Cautiously Opening Up

I get into in my car in the parking lot and take my face mask off. Breathe, I tell myself.

It’s not the mask that has made my chest tight and my breathing uneven. I’ve just been shopping in a big store for the first time after some of the lockdown restrictions have come off. I’m in shock.

There were signs for physical distancing in lineups, but the rest of the store was a free-for-all. Large family groups shopped together, stopping to chat with friends, blocking the aisle. A child in one of the carts wore a mask, but none of the adults around her did. Strangers stood shoulder to shoulder, looking at makeup. A middle-aged man shouted “social distancing!” at the person who cut in front of him at the cheese display, then again at the next person. I could sense his fear, and if I had had an extra cloth mask in my purse I would have given it to him.
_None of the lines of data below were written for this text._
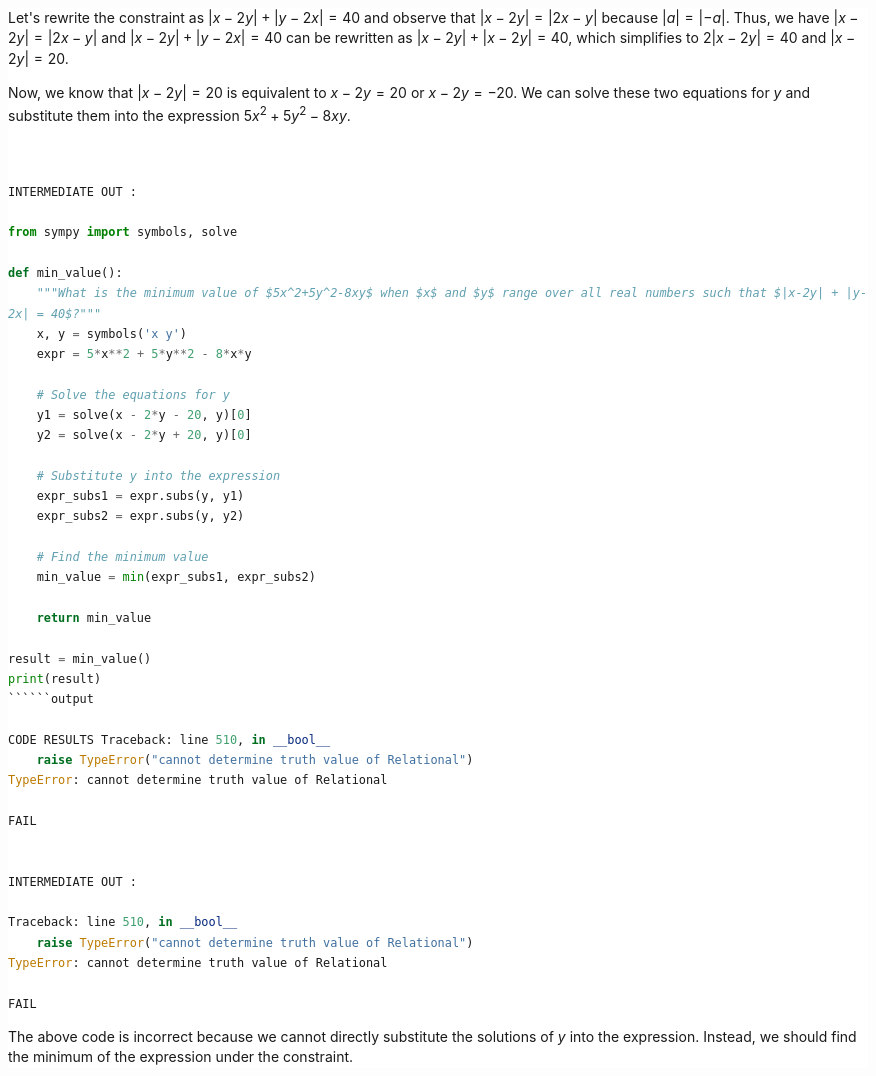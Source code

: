 Let's rewrite the constraint as $|x-2y| + |y-2x| = 40$ and observe that $|x-2y| = |2x-y|$ because $|a| = |-a|$. Thus, we have $|x-2y| = |2x-y|$ and $|x-2y| + |y-2x| = 40$ can be rewritten as $|x-2y| + |x-2y| = 40$, which simplifies to $2|x-2y| = 40$ and $|x-2y| = 20$.

Now, we know that $|x-2y| = 20$ is equivalent to $x - 2y = 20$ or $x - 2y = -20$. We can solve these two equations for $y$ and substitute them into the expression $5x^2+5y^2-8xy$.

```python


INTERMEDIATE OUT :

from sympy import symbols, solve

def min_value():
    """What is the minimum value of $5x^2+5y^2-8xy$ when $x$ and $y$ range over all real numbers such that $|x-2y| + |y-2x| = 40$?"""
    x, y = symbols('x y')
    expr = 5*x**2 + 5*y**2 - 8*x*y

    # Solve the equations for y
    y1 = solve(x - 2*y - 20, y)[0]
    y2 = solve(x - 2*y + 20, y)[0]

    # Substitute y into the expression
    expr_subs1 = expr.subs(y, y1)
    expr_subs2 = expr.subs(y, y2)

    # Find the minimum value
    min_value = min(expr_subs1, expr_subs2)

    return min_value

result = min_value()
print(result)
``````output

CODE RESULTS Traceback: line 510, in __bool__
    raise TypeError("cannot determine truth value of Relational")
TypeError: cannot determine truth value of Relational

FAIL


INTERMEDIATE OUT :

Traceback: line 510, in __bool__
    raise TypeError("cannot determine truth value of Relational")
TypeError: cannot determine truth value of Relational

FAIL

```
The above code is incorrect because we cannot directly substitute the solutions of $y$ into the expression. Instead, we should find the minimum of the expression under the constraint.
The yellow tape is gone, but the temporary fencing is still there in the park by my apartment

My sister tells me the plans for her husband’s upcoming birthday, and I am nervous. In an on-line community, a fight breaks out between people I know, when one posted a picture that the other didn’t feel showed appropriate physical distancing.

After two months of quarantine, things are beginning to open up, and it is almost as difficult to adjust to as the lockdown.
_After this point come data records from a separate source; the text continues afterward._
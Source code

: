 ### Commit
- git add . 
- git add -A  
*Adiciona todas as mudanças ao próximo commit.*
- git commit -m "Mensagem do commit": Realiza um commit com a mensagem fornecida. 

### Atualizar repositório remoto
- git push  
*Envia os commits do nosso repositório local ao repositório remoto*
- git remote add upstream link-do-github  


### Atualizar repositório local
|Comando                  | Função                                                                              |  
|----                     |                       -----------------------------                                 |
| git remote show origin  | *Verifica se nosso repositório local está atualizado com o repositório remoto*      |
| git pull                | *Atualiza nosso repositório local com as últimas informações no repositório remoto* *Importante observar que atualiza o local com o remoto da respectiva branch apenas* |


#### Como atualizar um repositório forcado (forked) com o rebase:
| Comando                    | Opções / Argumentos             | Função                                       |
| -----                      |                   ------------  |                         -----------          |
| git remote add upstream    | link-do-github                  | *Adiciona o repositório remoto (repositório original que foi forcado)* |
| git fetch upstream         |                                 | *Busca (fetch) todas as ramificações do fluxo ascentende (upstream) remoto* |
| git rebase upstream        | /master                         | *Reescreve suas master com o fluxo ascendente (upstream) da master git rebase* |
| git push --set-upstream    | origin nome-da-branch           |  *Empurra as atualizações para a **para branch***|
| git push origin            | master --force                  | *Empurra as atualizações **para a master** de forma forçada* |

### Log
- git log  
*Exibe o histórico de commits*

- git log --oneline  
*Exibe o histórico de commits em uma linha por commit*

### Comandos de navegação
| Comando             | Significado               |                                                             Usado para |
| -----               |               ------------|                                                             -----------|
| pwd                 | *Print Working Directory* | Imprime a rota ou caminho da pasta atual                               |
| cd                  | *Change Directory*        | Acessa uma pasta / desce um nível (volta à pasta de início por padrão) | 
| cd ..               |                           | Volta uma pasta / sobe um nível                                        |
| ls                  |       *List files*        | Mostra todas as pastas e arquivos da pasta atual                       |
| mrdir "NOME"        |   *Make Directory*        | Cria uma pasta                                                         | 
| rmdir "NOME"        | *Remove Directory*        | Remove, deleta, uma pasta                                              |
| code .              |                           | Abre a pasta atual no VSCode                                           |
I am not a fearful person. Last year, I went to Egypt right after an attack on tourists. I took local transit by myself in a large Indian city. I opened my heart again after traumatic betrayal in a long-time marriage. Yet this week, I have found myself nervous and, yes, fearful.

Local stickers

“Now is our time to be kind, be calm, be safe,” is the mantra we repeat in British Columbia. But sometimes the first two are difficult because of our varied ideas of what is needed to keep us safe. In anxious times, judgement feels righteous.

Anyone who does less than me (no mask or social distance inside a store?!?) is endangering lives. Anyone who does more than me (wiping down your groceries and mail? Really?!?) is overreacting.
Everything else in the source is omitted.